• TASK TO CARRY OUT:
The listing below contains a span that opens with the line containing "- Deployment and" and closes with the line containing "- Adding/removing orderer nodes safely". Return that span exactly.

• THE INPUT:
-------

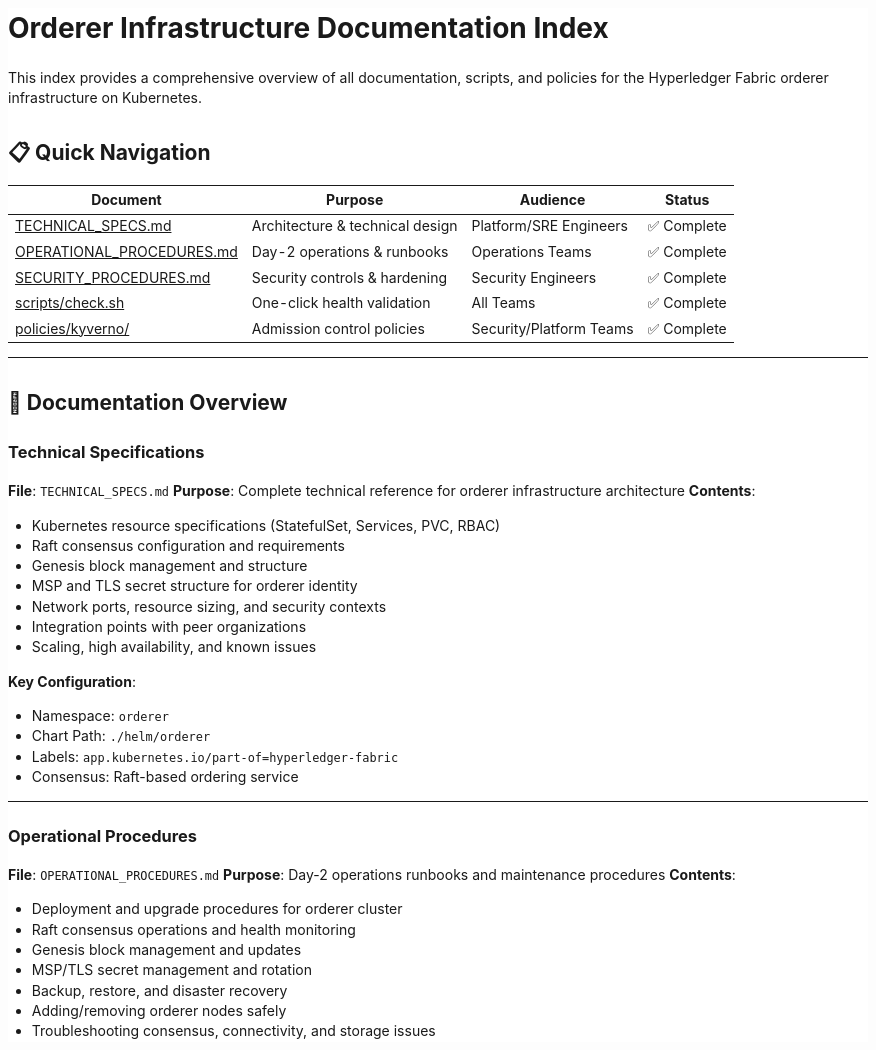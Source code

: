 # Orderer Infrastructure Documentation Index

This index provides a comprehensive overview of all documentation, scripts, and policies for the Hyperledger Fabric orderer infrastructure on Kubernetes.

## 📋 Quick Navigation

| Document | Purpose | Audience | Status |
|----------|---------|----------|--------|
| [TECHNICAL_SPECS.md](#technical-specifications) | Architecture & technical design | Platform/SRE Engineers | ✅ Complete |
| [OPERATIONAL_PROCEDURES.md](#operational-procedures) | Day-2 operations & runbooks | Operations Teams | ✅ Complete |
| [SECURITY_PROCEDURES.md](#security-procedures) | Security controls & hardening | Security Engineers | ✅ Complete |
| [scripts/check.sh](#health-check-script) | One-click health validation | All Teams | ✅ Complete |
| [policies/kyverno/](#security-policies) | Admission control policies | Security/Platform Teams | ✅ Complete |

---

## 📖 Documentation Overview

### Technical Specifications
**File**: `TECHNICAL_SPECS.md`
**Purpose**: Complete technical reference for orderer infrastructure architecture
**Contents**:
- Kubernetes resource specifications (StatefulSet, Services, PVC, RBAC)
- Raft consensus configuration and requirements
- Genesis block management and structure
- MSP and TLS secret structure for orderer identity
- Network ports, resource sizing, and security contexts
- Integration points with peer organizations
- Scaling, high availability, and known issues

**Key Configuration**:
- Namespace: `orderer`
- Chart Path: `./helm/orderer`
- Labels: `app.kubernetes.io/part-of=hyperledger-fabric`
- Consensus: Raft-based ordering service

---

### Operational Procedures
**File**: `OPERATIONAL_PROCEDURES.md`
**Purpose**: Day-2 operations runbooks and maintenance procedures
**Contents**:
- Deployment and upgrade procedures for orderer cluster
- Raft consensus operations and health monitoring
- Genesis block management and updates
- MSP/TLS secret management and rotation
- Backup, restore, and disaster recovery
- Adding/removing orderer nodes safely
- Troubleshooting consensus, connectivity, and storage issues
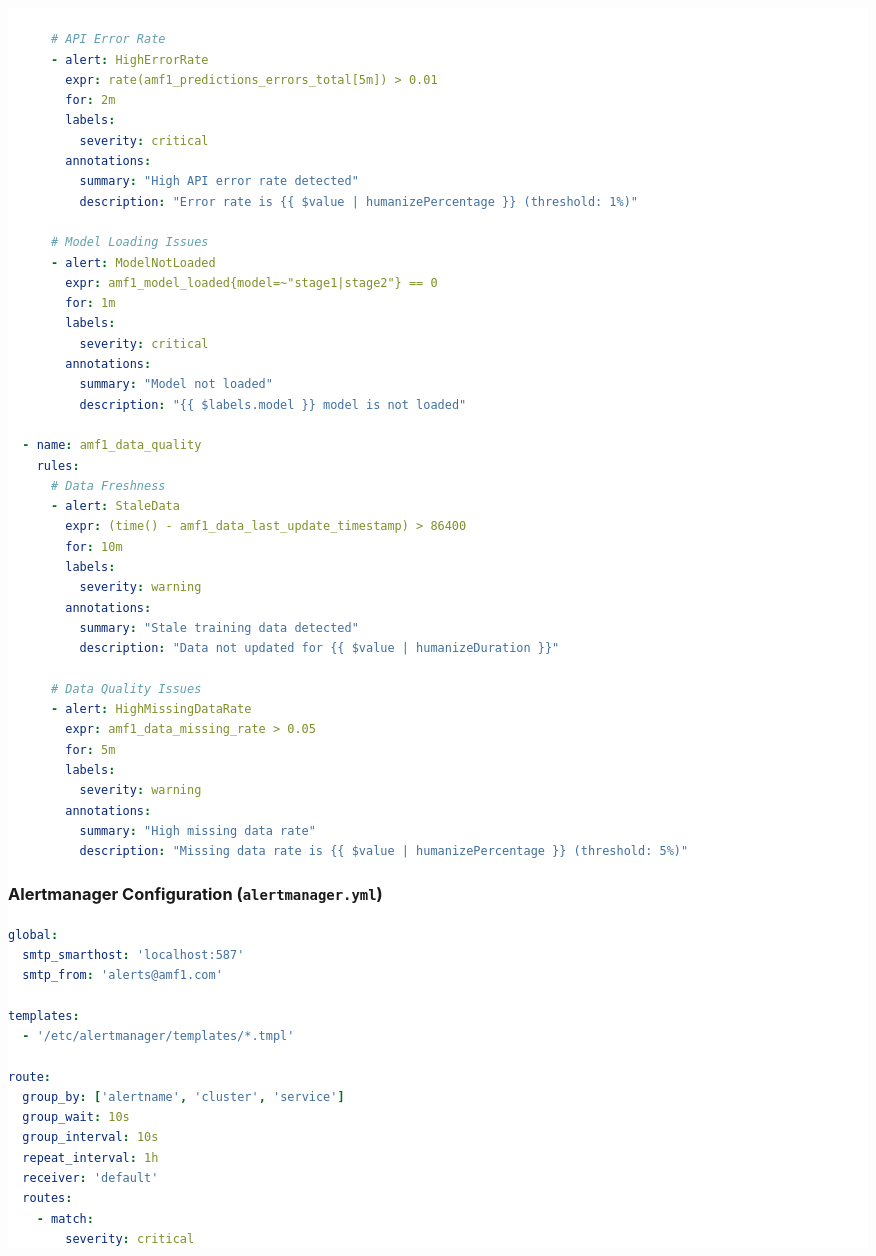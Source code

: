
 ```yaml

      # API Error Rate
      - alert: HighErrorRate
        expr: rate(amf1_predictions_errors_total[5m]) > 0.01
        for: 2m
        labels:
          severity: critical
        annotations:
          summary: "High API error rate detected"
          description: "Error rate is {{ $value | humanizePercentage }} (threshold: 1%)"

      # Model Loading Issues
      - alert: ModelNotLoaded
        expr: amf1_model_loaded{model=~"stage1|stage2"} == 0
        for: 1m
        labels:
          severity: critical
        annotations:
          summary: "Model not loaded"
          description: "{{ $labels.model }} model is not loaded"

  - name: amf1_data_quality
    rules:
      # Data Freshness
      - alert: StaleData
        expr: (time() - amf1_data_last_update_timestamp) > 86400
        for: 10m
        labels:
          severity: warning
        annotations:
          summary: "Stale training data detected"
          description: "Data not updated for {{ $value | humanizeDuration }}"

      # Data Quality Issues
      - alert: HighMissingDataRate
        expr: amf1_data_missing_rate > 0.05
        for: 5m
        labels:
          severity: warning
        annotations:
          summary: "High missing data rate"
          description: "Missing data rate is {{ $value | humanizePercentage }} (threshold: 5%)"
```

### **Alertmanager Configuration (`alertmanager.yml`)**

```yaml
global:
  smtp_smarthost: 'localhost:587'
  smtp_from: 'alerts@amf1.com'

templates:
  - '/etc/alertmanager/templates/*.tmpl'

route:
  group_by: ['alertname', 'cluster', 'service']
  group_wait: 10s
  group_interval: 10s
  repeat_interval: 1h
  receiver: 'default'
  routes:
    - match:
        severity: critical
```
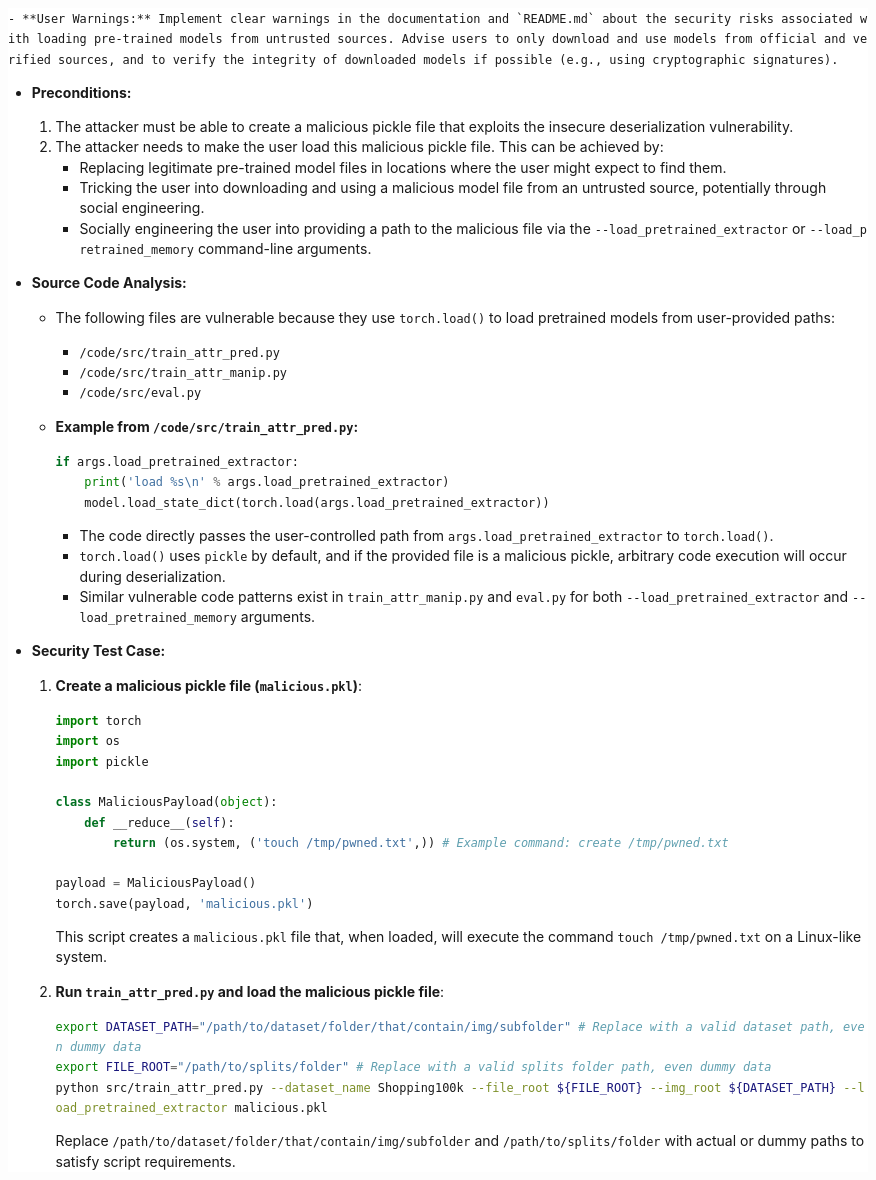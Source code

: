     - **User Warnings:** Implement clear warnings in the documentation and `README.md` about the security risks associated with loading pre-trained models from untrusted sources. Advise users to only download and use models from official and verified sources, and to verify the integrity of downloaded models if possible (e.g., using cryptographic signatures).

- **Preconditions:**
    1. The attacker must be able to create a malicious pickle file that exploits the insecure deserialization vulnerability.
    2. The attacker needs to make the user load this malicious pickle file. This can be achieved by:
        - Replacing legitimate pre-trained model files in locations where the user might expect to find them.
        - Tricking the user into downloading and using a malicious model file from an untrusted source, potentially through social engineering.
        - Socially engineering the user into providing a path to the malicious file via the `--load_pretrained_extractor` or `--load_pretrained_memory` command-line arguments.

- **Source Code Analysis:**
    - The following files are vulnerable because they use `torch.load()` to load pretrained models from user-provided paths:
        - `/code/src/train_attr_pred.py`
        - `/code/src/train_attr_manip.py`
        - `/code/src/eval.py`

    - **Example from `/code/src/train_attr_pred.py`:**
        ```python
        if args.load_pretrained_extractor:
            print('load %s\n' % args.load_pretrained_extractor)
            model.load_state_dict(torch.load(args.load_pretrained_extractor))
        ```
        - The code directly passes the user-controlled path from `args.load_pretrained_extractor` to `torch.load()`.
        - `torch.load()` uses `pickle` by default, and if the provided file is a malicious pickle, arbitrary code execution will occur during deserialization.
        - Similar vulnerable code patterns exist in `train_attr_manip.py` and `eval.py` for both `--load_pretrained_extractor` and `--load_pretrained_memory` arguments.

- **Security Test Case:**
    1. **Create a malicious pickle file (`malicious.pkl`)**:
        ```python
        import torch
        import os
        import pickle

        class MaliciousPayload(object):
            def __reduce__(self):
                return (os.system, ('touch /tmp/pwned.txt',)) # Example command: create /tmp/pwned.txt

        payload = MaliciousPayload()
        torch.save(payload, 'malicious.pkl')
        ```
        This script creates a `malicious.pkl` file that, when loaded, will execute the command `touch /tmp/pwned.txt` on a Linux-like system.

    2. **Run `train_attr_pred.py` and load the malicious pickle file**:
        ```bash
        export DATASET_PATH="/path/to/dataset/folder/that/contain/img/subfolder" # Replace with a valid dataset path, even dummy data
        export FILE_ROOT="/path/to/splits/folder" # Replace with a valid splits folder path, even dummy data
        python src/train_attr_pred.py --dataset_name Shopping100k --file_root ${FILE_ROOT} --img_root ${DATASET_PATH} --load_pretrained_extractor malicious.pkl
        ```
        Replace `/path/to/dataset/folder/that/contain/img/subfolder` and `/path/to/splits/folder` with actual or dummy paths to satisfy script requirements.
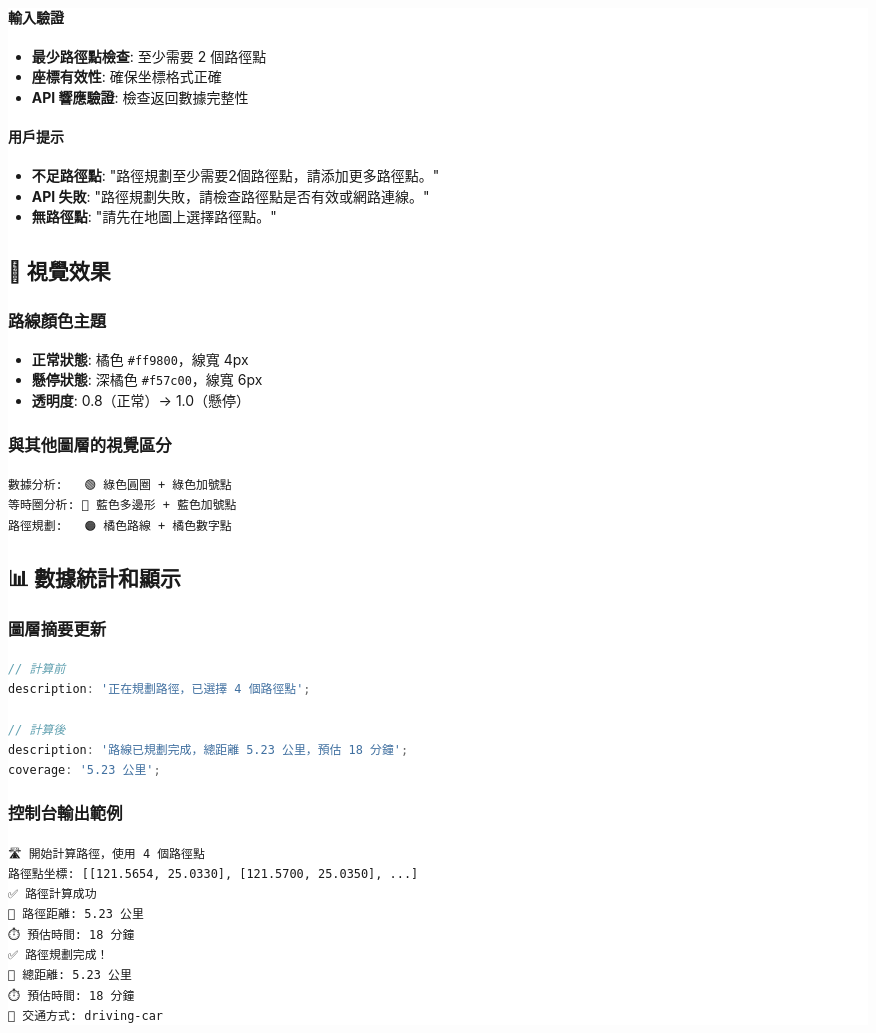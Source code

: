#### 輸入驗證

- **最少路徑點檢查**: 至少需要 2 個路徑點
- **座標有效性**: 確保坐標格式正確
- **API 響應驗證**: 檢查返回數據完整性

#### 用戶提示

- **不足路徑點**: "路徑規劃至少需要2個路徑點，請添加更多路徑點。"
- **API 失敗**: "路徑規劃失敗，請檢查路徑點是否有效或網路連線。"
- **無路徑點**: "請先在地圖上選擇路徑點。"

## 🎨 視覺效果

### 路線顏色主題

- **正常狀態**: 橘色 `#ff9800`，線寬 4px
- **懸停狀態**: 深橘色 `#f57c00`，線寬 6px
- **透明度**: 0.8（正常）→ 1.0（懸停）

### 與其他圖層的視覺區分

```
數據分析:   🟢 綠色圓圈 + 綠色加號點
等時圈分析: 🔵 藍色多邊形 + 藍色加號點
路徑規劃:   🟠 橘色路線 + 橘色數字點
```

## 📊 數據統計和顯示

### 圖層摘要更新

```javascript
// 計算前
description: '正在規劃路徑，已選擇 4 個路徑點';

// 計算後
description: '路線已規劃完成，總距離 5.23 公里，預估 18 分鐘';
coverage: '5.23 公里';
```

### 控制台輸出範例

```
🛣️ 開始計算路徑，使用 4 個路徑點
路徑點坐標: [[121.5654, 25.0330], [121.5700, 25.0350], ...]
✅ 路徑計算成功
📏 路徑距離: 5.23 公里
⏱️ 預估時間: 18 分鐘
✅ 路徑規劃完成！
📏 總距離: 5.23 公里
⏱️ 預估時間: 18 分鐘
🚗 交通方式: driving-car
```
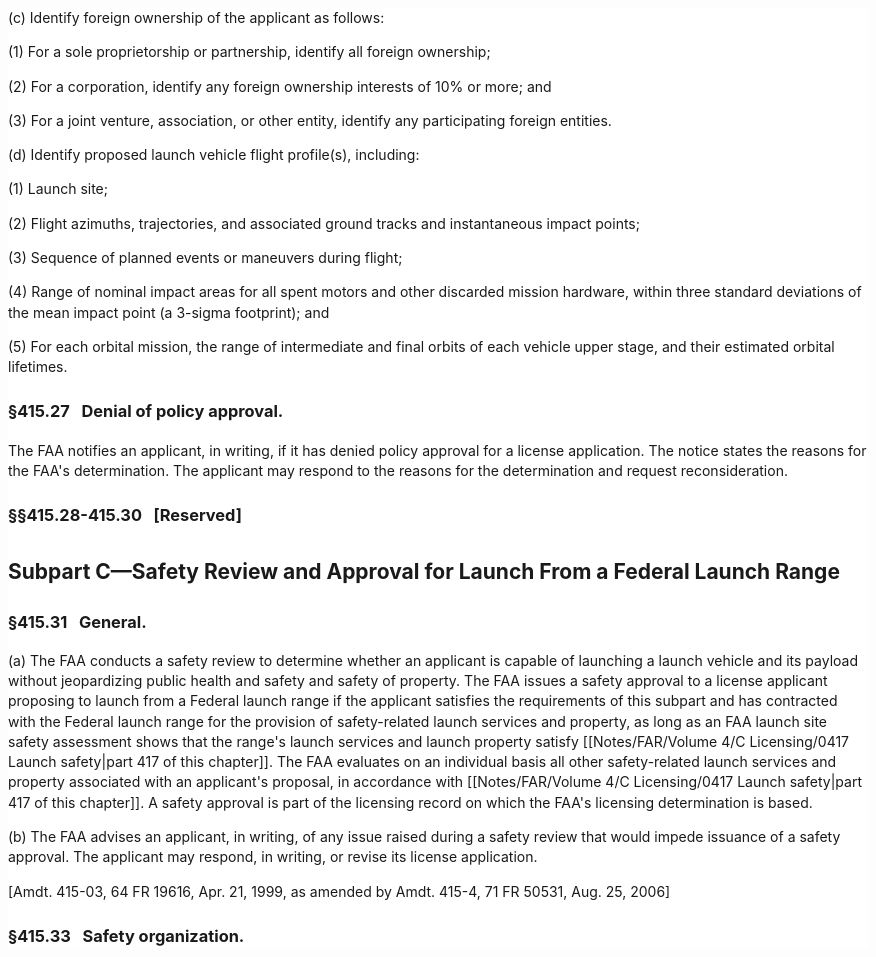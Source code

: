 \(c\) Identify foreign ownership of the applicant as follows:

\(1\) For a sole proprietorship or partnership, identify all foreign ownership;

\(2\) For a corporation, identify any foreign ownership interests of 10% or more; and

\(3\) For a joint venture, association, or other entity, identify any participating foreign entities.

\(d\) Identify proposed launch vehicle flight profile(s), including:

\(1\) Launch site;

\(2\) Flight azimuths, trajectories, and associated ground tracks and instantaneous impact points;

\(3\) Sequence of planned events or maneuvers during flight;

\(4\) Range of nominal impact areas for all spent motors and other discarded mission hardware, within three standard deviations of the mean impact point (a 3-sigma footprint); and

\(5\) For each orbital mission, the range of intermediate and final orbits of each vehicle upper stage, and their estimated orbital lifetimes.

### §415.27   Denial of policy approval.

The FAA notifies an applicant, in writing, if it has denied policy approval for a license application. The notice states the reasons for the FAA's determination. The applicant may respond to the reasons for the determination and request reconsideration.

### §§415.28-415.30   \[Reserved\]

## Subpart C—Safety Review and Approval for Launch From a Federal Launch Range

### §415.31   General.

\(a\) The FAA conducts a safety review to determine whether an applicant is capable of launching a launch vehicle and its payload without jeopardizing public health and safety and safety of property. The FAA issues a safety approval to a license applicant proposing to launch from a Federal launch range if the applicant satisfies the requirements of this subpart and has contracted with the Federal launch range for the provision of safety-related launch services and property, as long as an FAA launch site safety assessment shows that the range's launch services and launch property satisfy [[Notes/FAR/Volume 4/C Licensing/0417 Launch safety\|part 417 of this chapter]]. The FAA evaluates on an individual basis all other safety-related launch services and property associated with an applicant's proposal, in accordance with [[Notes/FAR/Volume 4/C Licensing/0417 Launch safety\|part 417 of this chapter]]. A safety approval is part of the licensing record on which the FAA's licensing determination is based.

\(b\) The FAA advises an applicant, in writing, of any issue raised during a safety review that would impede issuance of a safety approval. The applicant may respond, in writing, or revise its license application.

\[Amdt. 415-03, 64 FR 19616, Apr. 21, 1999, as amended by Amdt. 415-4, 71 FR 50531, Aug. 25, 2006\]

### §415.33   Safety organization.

-------

• FINISHED TASK:
- Deployment and upgrade procedures for orderer cluster
- Raft consensus operations and health monitoring
- Genesis block management and updates
- MSP/TLS secret management and rotation
- Backup, restore, and disaster recovery
- Adding/removing orderer nodes safely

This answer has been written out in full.